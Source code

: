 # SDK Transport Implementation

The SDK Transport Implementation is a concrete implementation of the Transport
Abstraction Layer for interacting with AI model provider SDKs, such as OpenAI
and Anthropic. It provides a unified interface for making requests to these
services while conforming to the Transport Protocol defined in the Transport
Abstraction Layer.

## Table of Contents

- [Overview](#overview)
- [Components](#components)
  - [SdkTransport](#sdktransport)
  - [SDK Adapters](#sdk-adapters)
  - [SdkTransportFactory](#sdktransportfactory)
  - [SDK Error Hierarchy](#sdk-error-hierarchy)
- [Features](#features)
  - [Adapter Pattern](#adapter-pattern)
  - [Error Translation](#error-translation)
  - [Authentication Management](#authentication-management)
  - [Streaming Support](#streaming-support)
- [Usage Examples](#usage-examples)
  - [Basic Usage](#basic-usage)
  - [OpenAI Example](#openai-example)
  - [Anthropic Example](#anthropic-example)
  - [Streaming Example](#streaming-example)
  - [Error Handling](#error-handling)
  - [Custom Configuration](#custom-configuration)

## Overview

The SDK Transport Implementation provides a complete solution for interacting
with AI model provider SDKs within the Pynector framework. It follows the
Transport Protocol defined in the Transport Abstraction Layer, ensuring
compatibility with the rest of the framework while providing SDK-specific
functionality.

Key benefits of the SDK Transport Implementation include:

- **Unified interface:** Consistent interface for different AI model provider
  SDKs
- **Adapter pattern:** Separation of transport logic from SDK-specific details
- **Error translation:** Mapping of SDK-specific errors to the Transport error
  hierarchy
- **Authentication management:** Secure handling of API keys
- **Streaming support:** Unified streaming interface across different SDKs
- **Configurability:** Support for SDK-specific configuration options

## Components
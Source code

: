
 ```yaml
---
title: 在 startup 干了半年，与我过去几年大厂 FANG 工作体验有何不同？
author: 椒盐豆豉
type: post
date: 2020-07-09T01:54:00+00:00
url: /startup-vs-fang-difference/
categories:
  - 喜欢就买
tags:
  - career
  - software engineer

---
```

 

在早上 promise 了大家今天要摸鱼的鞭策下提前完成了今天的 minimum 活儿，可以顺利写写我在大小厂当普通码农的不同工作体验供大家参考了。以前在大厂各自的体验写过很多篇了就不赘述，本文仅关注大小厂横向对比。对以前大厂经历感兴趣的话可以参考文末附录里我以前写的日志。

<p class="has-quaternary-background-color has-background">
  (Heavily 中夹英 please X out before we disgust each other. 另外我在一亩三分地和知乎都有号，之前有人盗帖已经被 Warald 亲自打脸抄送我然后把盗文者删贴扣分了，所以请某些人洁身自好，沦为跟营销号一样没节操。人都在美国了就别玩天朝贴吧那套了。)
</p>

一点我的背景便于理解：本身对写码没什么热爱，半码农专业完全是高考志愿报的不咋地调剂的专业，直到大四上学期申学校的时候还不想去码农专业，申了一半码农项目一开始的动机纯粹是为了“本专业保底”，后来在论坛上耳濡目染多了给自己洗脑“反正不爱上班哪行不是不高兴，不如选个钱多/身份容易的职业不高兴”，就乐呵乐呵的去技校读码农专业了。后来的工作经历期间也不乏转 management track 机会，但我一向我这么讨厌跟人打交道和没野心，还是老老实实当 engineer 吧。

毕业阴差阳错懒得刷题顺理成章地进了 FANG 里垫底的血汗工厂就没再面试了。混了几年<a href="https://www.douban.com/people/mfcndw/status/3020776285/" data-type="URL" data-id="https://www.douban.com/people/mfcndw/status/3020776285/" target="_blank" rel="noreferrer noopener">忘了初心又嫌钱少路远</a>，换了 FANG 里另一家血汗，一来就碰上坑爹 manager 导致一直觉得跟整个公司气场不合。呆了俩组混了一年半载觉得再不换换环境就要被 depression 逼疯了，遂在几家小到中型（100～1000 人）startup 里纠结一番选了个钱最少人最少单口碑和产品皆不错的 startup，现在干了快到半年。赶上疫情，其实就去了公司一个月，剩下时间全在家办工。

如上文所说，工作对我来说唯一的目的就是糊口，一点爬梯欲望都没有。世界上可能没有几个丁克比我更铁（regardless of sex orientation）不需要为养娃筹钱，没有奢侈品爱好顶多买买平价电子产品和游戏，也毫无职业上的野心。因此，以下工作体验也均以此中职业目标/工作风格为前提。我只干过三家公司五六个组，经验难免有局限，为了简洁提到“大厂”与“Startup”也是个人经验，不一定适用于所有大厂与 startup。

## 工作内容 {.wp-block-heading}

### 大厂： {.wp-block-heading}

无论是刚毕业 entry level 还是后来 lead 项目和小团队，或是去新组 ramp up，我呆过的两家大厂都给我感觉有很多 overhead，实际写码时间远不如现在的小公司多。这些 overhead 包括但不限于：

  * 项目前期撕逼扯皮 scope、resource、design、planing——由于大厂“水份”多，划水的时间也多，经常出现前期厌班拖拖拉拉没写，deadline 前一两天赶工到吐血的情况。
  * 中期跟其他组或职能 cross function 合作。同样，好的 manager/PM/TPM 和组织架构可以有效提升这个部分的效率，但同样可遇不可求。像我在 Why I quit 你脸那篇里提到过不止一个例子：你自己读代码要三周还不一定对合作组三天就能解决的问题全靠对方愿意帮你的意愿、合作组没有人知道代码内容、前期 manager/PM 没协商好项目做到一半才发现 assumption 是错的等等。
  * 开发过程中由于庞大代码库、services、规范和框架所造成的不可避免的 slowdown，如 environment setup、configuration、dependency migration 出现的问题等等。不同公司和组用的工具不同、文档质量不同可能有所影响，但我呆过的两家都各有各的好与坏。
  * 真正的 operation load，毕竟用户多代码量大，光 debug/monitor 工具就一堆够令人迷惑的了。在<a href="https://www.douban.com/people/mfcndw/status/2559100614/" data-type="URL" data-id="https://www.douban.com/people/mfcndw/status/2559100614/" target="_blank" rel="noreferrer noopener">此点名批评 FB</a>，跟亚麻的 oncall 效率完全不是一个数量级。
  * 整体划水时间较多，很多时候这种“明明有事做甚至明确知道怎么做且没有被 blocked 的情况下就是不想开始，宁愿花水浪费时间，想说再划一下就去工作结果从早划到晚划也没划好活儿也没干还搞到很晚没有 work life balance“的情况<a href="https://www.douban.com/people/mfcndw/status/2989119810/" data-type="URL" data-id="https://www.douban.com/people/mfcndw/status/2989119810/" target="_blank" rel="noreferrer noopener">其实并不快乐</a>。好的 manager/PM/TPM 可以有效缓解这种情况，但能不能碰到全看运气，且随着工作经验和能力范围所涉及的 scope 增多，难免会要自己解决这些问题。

> **TASK**: Locate all lines in the listing above with the word "framework". Copy them.

> **PROBLEM SOLUTION**:
with AI model provider SDKs within the Pynector framework. It follows the
compatibility with the rest of the framework while providing SDK-specific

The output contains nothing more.